研究課題/領域番号 |
14J01668
|
研究機関 | 日本大学 |
研究代表者 |
高橋 昂輝 日本大学, 理工学研究科, 特別研究員(DC1)
|
研究期間 (年度) |
2014-04-25 – 2017-03-31
|
キーワード | 北米 / トロント / ポルトガル / アゾレス諸島 / 業務改善自治地区 / BID / ローカルガバナンス / エスニックブランディング |
研究実績の概要 |
本年度は,前年度と同様にカナダ・トロントでの調査を実施しつつ,ポルトガルでのフィールドワークも遂行した。トロントでは昨年に引き続き,6月にリトルポルトガルで催される2つのフェスティバルを調査した。他方,4~5月には約3週間をかけ,ポルトガル本土の都市や農村のほか,Azores(アゾレス)諸島,Madeira島なども踏査した。調査の結果,トロントに最も多くの移民を送り出したアゾレス諸島において,北米都市とのつながりが多様な形態で確認された。例えば,①アゾレス諸島出身者で若年期にトロントへ移住したものの,その後,ポルトガル国内の政治・経済状況が安定したために島へ帰還したもの,②トロントとアゾレス諸島の両方に自宅を所有しており,季節に応じて二地域に居住するものなどが確認された。 平成27年度は,国際学会と国内学会においてそれぞれ1回の研究発表をおこなった。8月にロシア・モスクワでおこなわれた,International Geographical Union Regional Conferneceでは,”Changing ethnic neighborhood and social relations among local entrepreneurs in Toronto’s Little Portugal”の論題で口頭発表をおこなった。また,11月の日本大学地理学会秋季学術大会では,北米都市の業務改善自治地区(Business Improvement District)の展開:発祥の地トロントにみるローカルガバナンスとエスニックブランディングを口頭で発表し,日本大学地理学科同窓会特別賞(大学院生部門)を受賞した。また,本年度は合計3編の論文が受理された。このうち1編は,Geographical Review of Japan Series Bに既に掲載されている。
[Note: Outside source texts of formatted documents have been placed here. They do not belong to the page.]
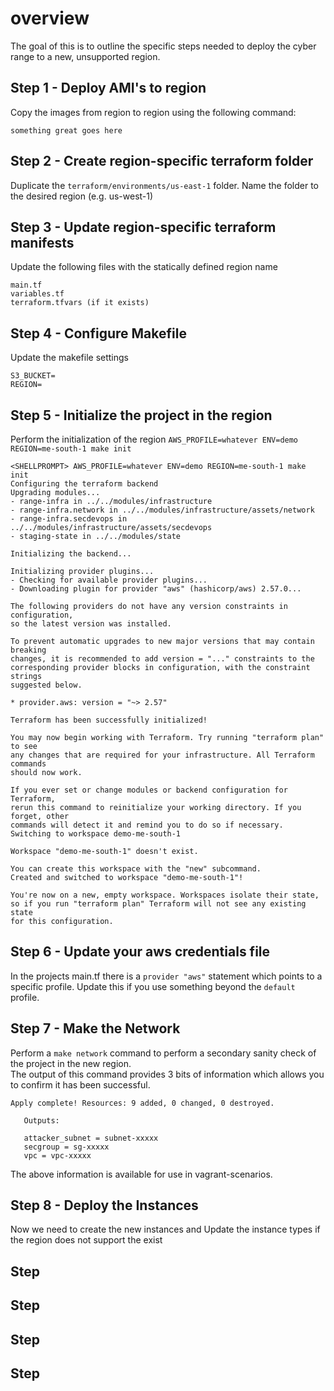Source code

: # overview

The goal of this is to outline the specific steps needed to deploy the cyber range to a new, unsupported region.

## Step 1 - Deploy AMI's to region
Copy the images from region to region using the following command:

<!--todo: add ami copy command-->
`something great goes here `

## Step 2 - Create region-specific terraform folder
Duplicate the `terraform/environments/us-east-1` folder.  Name the folder to the desired region (e.g. us-west-1)

## Step 3 - Update region-specific terraform manifests
Update the following files with the statically defined region name
 ```
 main.tf
 variables.tf
 terraform.tfvars (if it exists)
 ```

## Step 4 - Configure Makefile
Update the makefile settings
``` 
S3_BUCKET=
REGION=
```

## Step 5 - Initialize the project in the region

Perform the initialization of the region
`AWS_PROFILE=whatever ENV=demo REGION=me-south-1 make init`

```
<SHELLPROMPT> AWS_PROFILE=whatever ENV=demo REGION=me-south-1 make init
Configuring the terraform backend
Upgrading modules...
- range-infra in ../../modules/infrastructure
- range-infra.network in ../../modules/infrastructure/assets/network
- range-infra.secdevops in ../../modules/infrastructure/assets/secdevops
- staging-state in ../../modules/state

Initializing the backend...

Initializing provider plugins...
- Checking for available provider plugins...
- Downloading plugin for provider "aws" (hashicorp/aws) 2.57.0...

The following providers do not have any version constraints in configuration,
so the latest version was installed.

To prevent automatic upgrades to new major versions that may contain breaking
changes, it is recommended to add version = "..." constraints to the
corresponding provider blocks in configuration, with the constraint strings
suggested below.

* provider.aws: version = "~> 2.57"

Terraform has been successfully initialized!

You may now begin working with Terraform. Try running "terraform plan" to see
any changes that are required for your infrastructure. All Terraform commands
should now work.

If you ever set or change modules or backend configuration for Terraform,
rerun this command to reinitialize your working directory. If you forget, other
commands will detect it and remind you to do so if necessary.
Switching to workspace demo-me-south-1

Workspace "demo-me-south-1" doesn't exist.

You can create this workspace with the "new" subcommand.
Created and switched to workspace "demo-me-south-1"!

You're now on a new, empty workspace. Workspaces isolate their state,
so if you run "terraform plan" Terraform will not see any existing state
for this configuration.
```
 
## Step 6 - Update your aws credentials file
 In the projects main.tf there is a `provider "aws"` statement which points to a specific profile. Update this
 if you use something beyond the `default` profile. 
 
## Step 7 - Make the Network
Perform a `make network` command to perform a secondary sanity check of the project in the new region.  
The output of this command provides 3 bits of information which allows you to confirm it has been successful.

```
Apply complete! Resources: 9 added, 0 changed, 0 destroyed.
   
   Outputs:
   
   attacker_subnet = subnet-xxxxx
   secgroup = sg-xxxxx
   vpc = vpc-xxxxx
```

The above information is available for use in vagrant-scenarios.

## Step 8 - Deploy the Instances
Now we need to create the new instances and Update the instance types if the region does not support the exist


## Step 
## Step 
## Step 
## Step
残る2編は,それぞれ地理空間とUrban Geographyに掲載予定である。
|
現在までの達成度 (区分) |
現在までの達成度 (区分)
1: 当初の計画以上に進展している
理由
当初の最終目的であった,リトルポルトガルにおける経営者間の社会関係分析を昨年度に完了し,その成果を論文として,本年度に国際学術雑誌”Urban Geography”に投稿し,受理されたことは本研究が計画以上に進展していることを示す。また,業務改善自治地区BID(Business Improvement District)に関する研究も,本年度,学術雑誌”地理空間”に投稿し,論文の掲載が受理された。Geographical Review of Japan Series Bにおいては,ポルトガル系コミュニティの空間構造に関する論考が受理・掲載された。さらに,昨年度に着手した,移民エスニック集団の居住パターンの変化と選挙に関する研究に関しても,順調に分析が進んでいる。くわえて,本年度は,発着地間における移民のトランスナショナリティについても研究の構想が進展した。
|
今後の研究の推進方策 |
本研究の最終年にあたる来年度は,4~7月の約3か月半の間,カナダにおいて調査・研究を遂行する予定である。長期の現地調査を通じて,現在進行中および構想段階にある研究(①ホスト社会における移民エスニック集団の政治参画,②ポルトガル系移民一世の二地域居住)を完了させ,トロントにおけるポルトガル系コミュニティを取り巻く都市空間の変容過程を,エスニック集団とホスト社会の両方の視座から検討し,明らかにする。